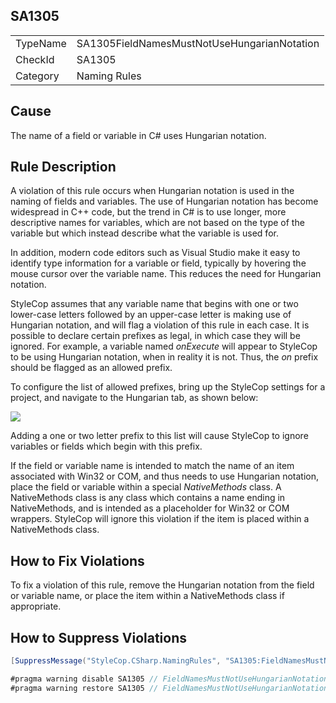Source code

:﻿## SA1305

<table>
<tr>
  <td>TypeName</td>
  <td>SA1305FieldNamesMustNotUseHungarianNotation</td>
</tr>
<tr>
  <td>CheckId</td>
  <td>SA1305</td>
</tr>
<tr>
  <td>Category</td>
  <td>Naming Rules</td>
</tr>
</table>

## Cause

The name of a field or variable in C# uses Hungarian notation.

## Rule Description

A violation of this rule occurs when Hungarian notation is used in the naming of fields and variables. The use of Hungarian notation has become widespread in C++ code, but the trend in C# is to use longer, more descriptive names for variables, which are not based on the type of the variable but which instead describe what the variable is used for.

In addition, modern code editors such as Visual Studio make it easy to identify type information for a variable or field, typically by hovering the mouse cursor over the variable name. This reduces the need for Hungarian notation.

StyleCop assumes that any variable name that begins with one or two lower-case letters followed by an upper-case letter is making use of Hungarian notation, and will flag a violation of this rule in each case. It is possible to declare certain prefixes as legal, in which case they will be ignored. For example, a variable named *onExecute* will appear to StyleCop to be using Hungarian notation, when in reality it is not. Thus, the *on* prefix should be flagged as an allowed prefix.

To configure the list of allowed prefixes, bring up the StyleCop settings for a project, and navigate to the Hungarian tab, as shown below:

![](Images/HungarianSettings.JPG)

Adding a one or two letter prefix to this list will cause StyleCop to ignore variables or fields which begin with this prefix.

If the field or variable name is intended to match the name of an item associated with Win32 or COM, and thus needs to use Hungarian notation, place the field or variable within a special *NativeMethods* class. A NativeMethods class is any class which contains a name ending in NativeMethods, and is intended as a placeholder for Win32 or COM wrappers. StyleCop will ignore this violation if the item is placed within a NativeMethods class.

## How to Fix Violations

To fix a violation of this rule, remove the Hungarian notation from the field or variable name, or place the item within a NativeMethods class if appropriate.

## How to Suppress Violations

```csharp
[SuppressMessage("StyleCop.CSharp.NamingRules", "SA1305:FieldNamesMustNotUseHungarianNotation", Justification = "Reviewed.")]
```

```csharp
#pragma warning disable SA1305 // FieldNamesMustNotUseHungarianNotation
#pragma warning restore SA1305 // FieldNamesMustNotUseHungarianNotation
```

──────────────────────────────

Required work
Starting at the line with "<td>CheckId</td>" and ending at the line with "A violation of this rule occurs", print each line of the listing above exactly, with no other lines.

Completed exercise
  <td>CheckId</td>
  <td>SA1305</td>
</tr>
<tr>
  <td>Category</td>
  <td>Naming Rules</td>
</tr>
</table>

## Cause

The name of a field or variable in C# uses Hungarian notation.

## Rule Description

A violation of this rule occurs when Hungarian notation is used in the naming of fields and variables. The use of Hungarian notation has become widespread in C++ code, but the trend in C# is to use longer, more descriptive names for variables, which are not based on the type of the variable but which instead describe what the variable is used for.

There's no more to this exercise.